Recurrent pain points

  • Early queen adventures. In the loss to Jaza Jamal Ahmed the sortie …Qh5 allowed Be2/Bg3 with tempo. Moves 13–18 illustrate the risk of drifting behind in development while the queen chases cheap threats.
  • Back-rank & king safety. Against Maxim Omariev your 17…Qxf4 grabbed a pawn but left a loose back rank – 23…Rc1+ won material yet your king remained on g8 with no luft. Cultivate one quiet “safety” move before launching tactics.
  • Pawn-structure judgement. In several Queen’s Pawn games you push …f5/…e5 prematurely, giving White durable outposts (see move 19 of the loss to gorisela4). Ask “What squares will I weaken?” before advancing flank pawns.
  • Conversion technique under increment. The SarkhanOktay game finished in a flag rather than a clean win; you were two pawns up yet still swapping inaccurately (32.Ne2, 37.Nb4). Practise smooth, risk-free endgame conversions.

Action plan for the next 2–3 weeks

  1. Opening hygiene.
    • With Black vs 1.d4 commit to one main line (Slav Triangle is fine) and prepare a low-maintenance plan after 7.Bf4 & London setups – the early …Qb6 idea has cost points.
    • Rehearse 15-move “flashcards” to avoid consuming thinking time on familiar structures.
  2. Daily micro-training.
    • 10–15 prophylactic puzzles focusing on “opponent’s threat first” thinking.
    • 5-minute blindfold exercise: visualise winners from yesterday’s games; name checks & captures without a board.
  3. Study two key themes.
    Prophylaxis: review a short collection of Karpov games; pause before each of his quiet moves and guess the idea.
    • Typical Slav endgames – bishop vs knight, minority attack. Keep a mini-database of reference positions.
  4. Self-review discipline.
    After every session, pick one critical moment and annotate: “What did I miss? Which Zwischenzug existed?” Small but consistent reflections beat marathon engine marathons.

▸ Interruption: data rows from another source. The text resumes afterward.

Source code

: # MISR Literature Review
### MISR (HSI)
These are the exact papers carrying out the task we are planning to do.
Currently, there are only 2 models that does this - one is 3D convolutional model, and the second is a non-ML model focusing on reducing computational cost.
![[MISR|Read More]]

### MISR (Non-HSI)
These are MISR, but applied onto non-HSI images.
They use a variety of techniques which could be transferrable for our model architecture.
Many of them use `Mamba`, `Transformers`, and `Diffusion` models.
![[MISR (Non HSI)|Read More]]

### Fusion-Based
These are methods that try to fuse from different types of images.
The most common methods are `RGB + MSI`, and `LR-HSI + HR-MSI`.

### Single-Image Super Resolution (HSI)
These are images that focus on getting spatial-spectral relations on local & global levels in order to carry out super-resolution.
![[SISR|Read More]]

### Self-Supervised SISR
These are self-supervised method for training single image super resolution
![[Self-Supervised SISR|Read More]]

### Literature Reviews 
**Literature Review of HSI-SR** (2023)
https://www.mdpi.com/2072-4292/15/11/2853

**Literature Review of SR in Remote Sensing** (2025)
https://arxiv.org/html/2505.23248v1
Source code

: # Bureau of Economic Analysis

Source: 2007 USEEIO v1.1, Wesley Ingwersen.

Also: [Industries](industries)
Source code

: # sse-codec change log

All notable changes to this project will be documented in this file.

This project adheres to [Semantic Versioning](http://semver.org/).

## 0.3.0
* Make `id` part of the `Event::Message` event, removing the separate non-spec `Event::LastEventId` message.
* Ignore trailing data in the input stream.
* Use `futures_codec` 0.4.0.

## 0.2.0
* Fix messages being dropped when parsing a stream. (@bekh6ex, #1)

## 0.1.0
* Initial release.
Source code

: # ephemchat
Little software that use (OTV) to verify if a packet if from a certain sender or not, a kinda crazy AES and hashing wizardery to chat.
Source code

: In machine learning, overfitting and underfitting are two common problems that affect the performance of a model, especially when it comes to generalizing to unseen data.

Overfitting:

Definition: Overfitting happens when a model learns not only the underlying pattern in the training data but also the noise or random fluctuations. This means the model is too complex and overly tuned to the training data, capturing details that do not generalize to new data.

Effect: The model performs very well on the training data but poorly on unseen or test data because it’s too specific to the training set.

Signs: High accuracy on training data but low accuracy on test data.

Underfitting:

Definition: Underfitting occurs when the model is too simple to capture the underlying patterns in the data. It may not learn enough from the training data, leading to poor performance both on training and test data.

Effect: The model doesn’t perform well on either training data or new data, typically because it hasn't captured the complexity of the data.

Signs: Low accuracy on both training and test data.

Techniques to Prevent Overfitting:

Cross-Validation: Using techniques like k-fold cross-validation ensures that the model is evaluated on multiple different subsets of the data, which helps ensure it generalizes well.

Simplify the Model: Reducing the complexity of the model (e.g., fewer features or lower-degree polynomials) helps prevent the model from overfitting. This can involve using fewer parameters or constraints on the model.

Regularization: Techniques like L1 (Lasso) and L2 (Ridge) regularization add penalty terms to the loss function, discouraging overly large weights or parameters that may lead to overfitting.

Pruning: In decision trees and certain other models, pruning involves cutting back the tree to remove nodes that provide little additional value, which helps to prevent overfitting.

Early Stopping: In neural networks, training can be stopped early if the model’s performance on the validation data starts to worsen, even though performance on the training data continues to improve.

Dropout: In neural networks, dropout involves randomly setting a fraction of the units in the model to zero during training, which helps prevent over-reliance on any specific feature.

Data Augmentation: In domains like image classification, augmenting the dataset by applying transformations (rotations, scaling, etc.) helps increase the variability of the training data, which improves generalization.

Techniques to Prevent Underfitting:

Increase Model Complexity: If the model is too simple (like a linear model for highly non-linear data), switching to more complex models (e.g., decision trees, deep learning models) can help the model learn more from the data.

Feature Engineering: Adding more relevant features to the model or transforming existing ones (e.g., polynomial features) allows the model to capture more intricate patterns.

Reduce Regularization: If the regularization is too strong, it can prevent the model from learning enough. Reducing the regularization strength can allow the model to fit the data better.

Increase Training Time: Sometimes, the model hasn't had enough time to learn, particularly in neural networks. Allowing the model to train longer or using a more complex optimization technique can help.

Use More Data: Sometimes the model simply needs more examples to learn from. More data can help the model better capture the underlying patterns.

Concrete examples to revisit

ThemeMove No.Game
Unsafe queen sortie13…Qh5?vs Jaza Jamal Ahmed (loss)
Finishing tactics28.Nf6+!!vs magnuscarlsen43210 (win)
Back-rank oversight20…Qxf4?vs Maxim Omariev (loss)
Model central break21.d5!vs magnuscarlsen43210 (win)

Mindset cue

Before each blitz game repeat: “King safe, pieces active, pawns healthy. Only then do I calculate fireworks.”

Keep enjoying the game, Joost. You already have the tactical firepower to beat anyone in your rating range – rounding out the preventive side of the game will push you toward 2600+.